TASK TO CARRY OUT » All the lines below should be set down exactly, with no picture carried into the copy.

Stored dataset items:
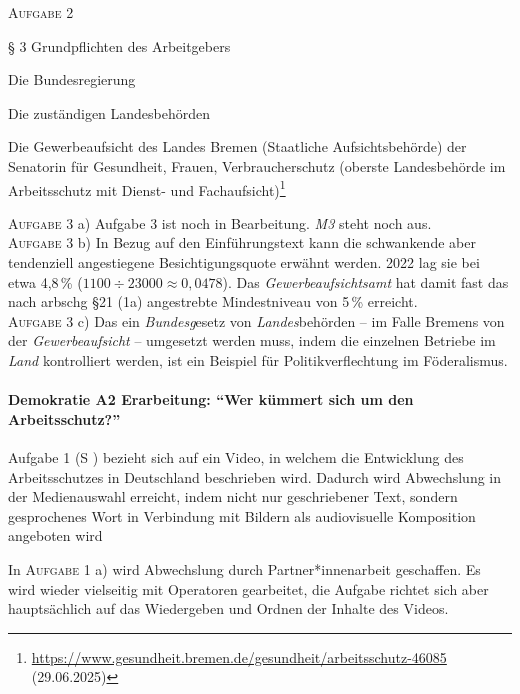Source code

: \textsc{Aufgabe 2} \quad
\begin{myitemize}
    \item § 3 Grundpflichten des Arbeitgebers
    \item Die Bundesregierung
    \item Die zuständigen Landesbehörden
    \item Die Gewerbeaufsicht des Landes Bremen (Staatliche Aufsichtsbehörde) der Senatorin für Gesundheit, Frauen, Verbraucherschutz (oberste Landesbehörde im Arbeitsschutz mit Dienst- und Fachaufsicht)\footnote{\url{https://www.gesundheit.bremen.de/gesundheit/arbeitsschutz-46085} (29.06.2025)}
\end{myitemize}


\textsc{Aufgabe 3} a) \quad
Aufgabe 3 ist noch in Bearbeitung. \emph{M3} steht noch aus.
\\

\textsc{Aufgabe 3} b) \quad
In Bezug auf den Einführungstext kann die schwankende aber tendenziell angestiegene Besichtigungsquote erwähnt werden. 2022 lag sie bei etwa 4,8\,\% ($1100 \div 23000 \approx 0,0478$). Das \emph{Gewerbeaufsichtsamt} hat damit fast das nach \gls{arbschg} §21 (1a) angestrebte Mindestniveau von 5\,\% erreicht. 
\\

\textsc{Aufgabe 3} c) \quad
Das ein \emph{Bundesg}esetz von \emph{Landes}behörden -- im Falle Bremens von der \emph{Gewerbeaufsicht} -- umgesetzt werden muss, indem die einzelnen Betriebe im \emph{Land} kontrolliert werden, ist ein Beispiel für Politikverflechtung im Föderalismus. 



\paragraph{Demokratie A2 Erarbeitung: \enquote{Wer kümmert sich um den Arbeitsschutz?}}
Aufgabe 1 (\gls{S} \pageref{DEMOKRATIE-A2}) bezieht sich auf ein Video, in welchem die Entwicklung des Arbeitsschutzes in Deutschland beschrieben wird. 
Dadurch wird Abwechslung in der Medienauswahl erreicht, indem nicht nur geschriebener Text, sondern gesprochenes Wort in Verbindung mit Bildern als audiovisuelle Komposition angeboten wird

In \textsc{Aufgabe 1} a) wird Abwechslung durch Partner*innenarbeit geschaffen.
Es wird wieder vielseitig mit Operatoren gearbeitet, die Aufgabe richtet sich aber hauptsächlich auf das Wiedergeben und Ordnen der Inhalte des Videos.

ANSWER TO THE EXERCISE »
Source code

: \textsc{Aufgabe 2} \quad
\begin{myitemize}
    \item § 3 Grundpflichten des Arbeitgebers
    \item Die Bundesregierung
    \item Die zuständigen Landesbehörden
    \item Die Gewerbeaufsicht des Landes Bremen (Staatliche Aufsichtsbehörde) der Senatorin für Gesundheit, Frauen, Verbraucherschutz (oberste Landesbehörde im Arbeitsschutz mit Dienst- und Fachaufsicht)\footnote{\url{https://www.gesundheit.bremen.de/gesundheit/arbeitsschutz-46085} (29.06.2025)}
\end{myitemize}


\textsc{Aufgabe 3} a) \quad
Aufgabe 3 ist noch in Bearbeitung. \emph{M3} steht noch aus.
\\

\textsc{Aufgabe 3} b) \quad
In Bezug auf den Einführungstext kann die schwankende aber tendenziell angestiegene Besichtigungsquote erwähnt werden. 2022 lag sie bei etwa 4,8\,\% ($1100 \div 23000 \approx 0,0478$). Das \emph{Gewerbeaufsichtsamt} hat damit fast das nach \gls{arbschg} §21 (1a) angestrebte Mindestniveau von 5\,\% erreicht. 
\\

\textsc{Aufgabe 3} c) \quad
Das ein \emph{Bundesg}esetz von \emph{Landes}behörden -- im Falle Bremens von der \emph{Gewerbeaufsicht} -- umgesetzt werden muss, indem die einzelnen Betriebe im \emph{Land} kontrolliert werden, ist ein Beispiel für Politikverflechtung im Föderalismus. 



\paragraph{Demokratie A2 Erarbeitung: \enquote{Wer kümmert sich um den Arbeitsschutz?}}
Aufgabe 1 (\gls{S} \pageref{DEMOKRATIE-A2}) bezieht sich auf ein Video, in welchem die Entwicklung des Arbeitsschutzes in Deutschland beschrieben wird. 
Dadurch wird Abwechslung in der Medienauswahl erreicht, indem nicht nur geschriebener Text, sondern gesprochenes Wort in Verbindung mit Bildern als audiovisuelle Komposition angeboten wird

In \textsc{Aufgabe 1} a) wird Abwechslung durch Partner*innenarbeit geschaffen.
Es wird wieder vielseitig mit Operatoren gearbeitet, die Aufgabe richtet sich aber hauptsächlich auf das Wiedergeben und Ordnen der Inhalte des Videos.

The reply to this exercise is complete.